───── Source data ─────

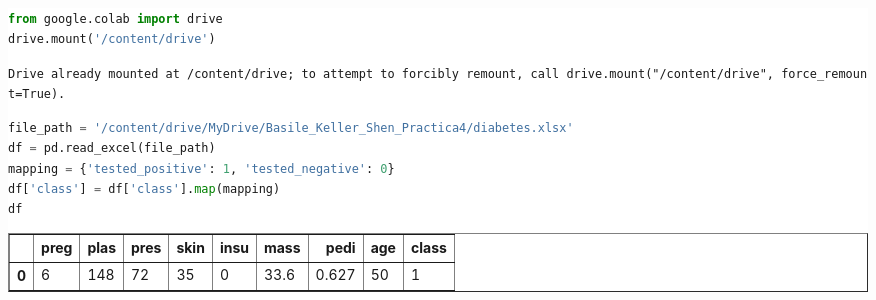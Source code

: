 
```python
from google.colab import drive
drive.mount('/content/drive')

```

    Drive already mounted at /content/drive; to attempt to forcibly remount, call drive.mount("/content/drive", force_remount=True).



```python
file_path = '/content/drive/MyDrive/Basile_Keller_Shen_Practica4/diabetes.xlsx'
df = pd.read_excel(file_path)
mapping = {'tested_positive': 1, 'tested_negative': 0}
df['class'] = df['class'].map(mapping)
df

```





  <div id="df-fa920e2a-60a7-431e-90e4-dc27bb1ca484">
    <div class="colab-df-container">
      <div>
<style scoped>
    .dataframe tbody tr th:only-of-type {
        vertical-align: middle;
    }

    .dataframe tbody tr th {
        vertical-align: top;
    }

    .dataframe thead th {
        text-align: right;
    }
</style>
<table border="1" class="dataframe">
  <thead>
    <tr style="text-align: right;">
      <th></th>
      <th>preg</th>
      <th>plas</th>
      <th>pres</th>
      <th>skin</th>
      <th>insu</th>
      <th>mass</th>
      <th>pedi</th>
      <th>age</th>
      <th>class</th>
    </tr>
  </thead>
  <tbody>
    <tr>
      <th>0</th>
      <td>6</td>
      <td>148</td>
      <td>72</td>
      <td>35</td>
      <td>0</td>
      <td>33.6</td>
      <td>0.627</td>
      <td>50</td>
      <td>1</td>
    </tr>
    <tr>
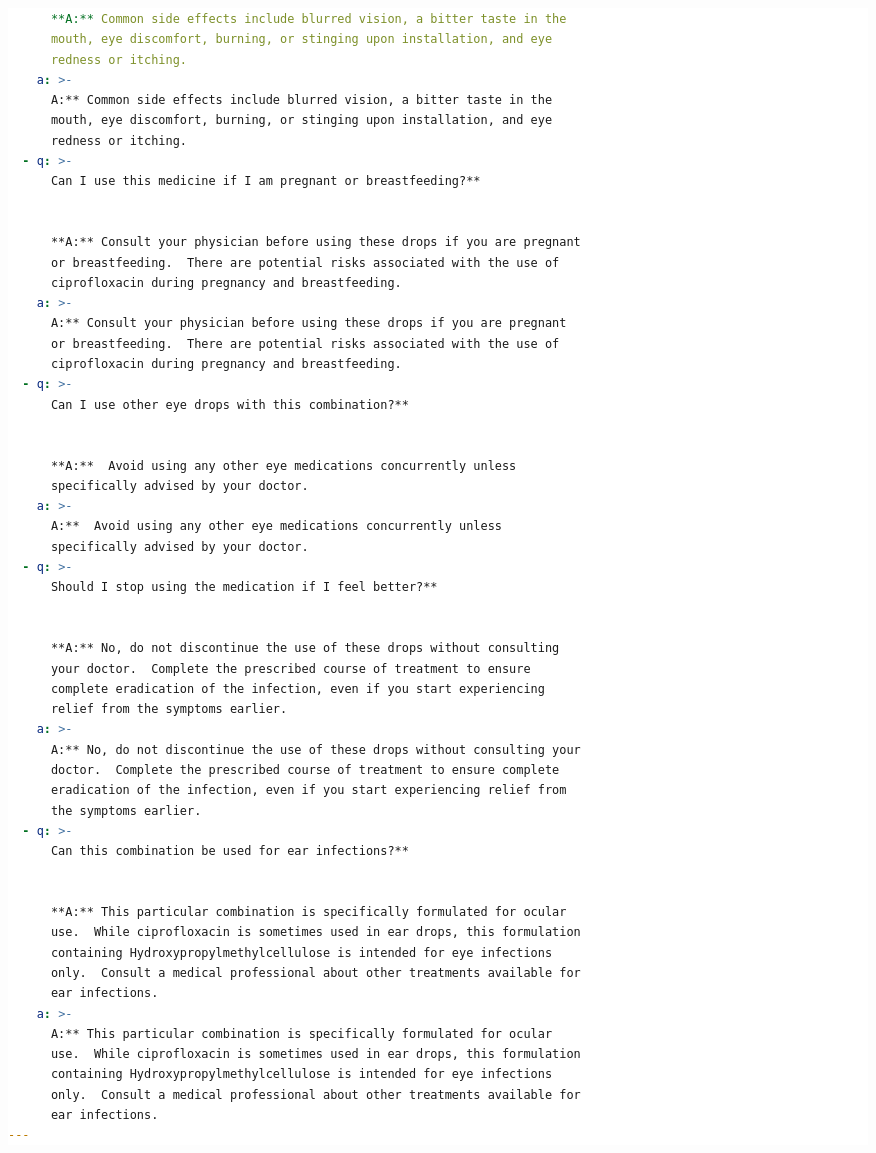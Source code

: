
 ```yaml
      **A:** Common side effects include blurred vision, a bitter taste in the
      mouth, eye discomfort, burning, or stinging upon installation, and eye
      redness or itching.
    a: >-
      A:** Common side effects include blurred vision, a bitter taste in the
      mouth, eye discomfort, burning, or stinging upon installation, and eye
      redness or itching.
  - q: >-
      Can I use this medicine if I am pregnant or breastfeeding?**


      **A:** Consult your physician before using these drops if you are pregnant
      or breastfeeding.  There are potential risks associated with the use of
      ciprofloxacin during pregnancy and breastfeeding.
    a: >-
      A:** Consult your physician before using these drops if you are pregnant
      or breastfeeding.  There are potential risks associated with the use of
      ciprofloxacin during pregnancy and breastfeeding.
  - q: >-
      Can I use other eye drops with this combination?**


      **A:**  Avoid using any other eye medications concurrently unless
      specifically advised by your doctor.
    a: >-
      A:**  Avoid using any other eye medications concurrently unless
      specifically advised by your doctor.
  - q: >-
      Should I stop using the medication if I feel better?**


      **A:** No, do not discontinue the use of these drops without consulting
      your doctor.  Complete the prescribed course of treatment to ensure
      complete eradication of the infection, even if you start experiencing
      relief from the symptoms earlier.
    a: >-
      A:** No, do not discontinue the use of these drops without consulting your
      doctor.  Complete the prescribed course of treatment to ensure complete
      eradication of the infection, even if you start experiencing relief from
      the symptoms earlier.
  - q: >-
      Can this combination be used for ear infections?**


      **A:** This particular combination is specifically formulated for ocular
      use.  While ciprofloxacin is sometimes used in ear drops, this formulation
      containing Hydroxypropylmethylcellulose is intended for eye infections
      only.  Consult a medical professional about other treatments available for
      ear infections.
    a: >-
      A:** This particular combination is specifically formulated for ocular
      use.  While ciprofloxacin is sometimes used in ear drops, this formulation
      containing Hydroxypropylmethylcellulose is intended for eye infections
      only.  Consult a medical professional about other treatments available for
      ear infections.
---
```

─────

Lines of the data that include the string "medications" are to be counted; report the total by itself.

▶ [Exercise solution] 2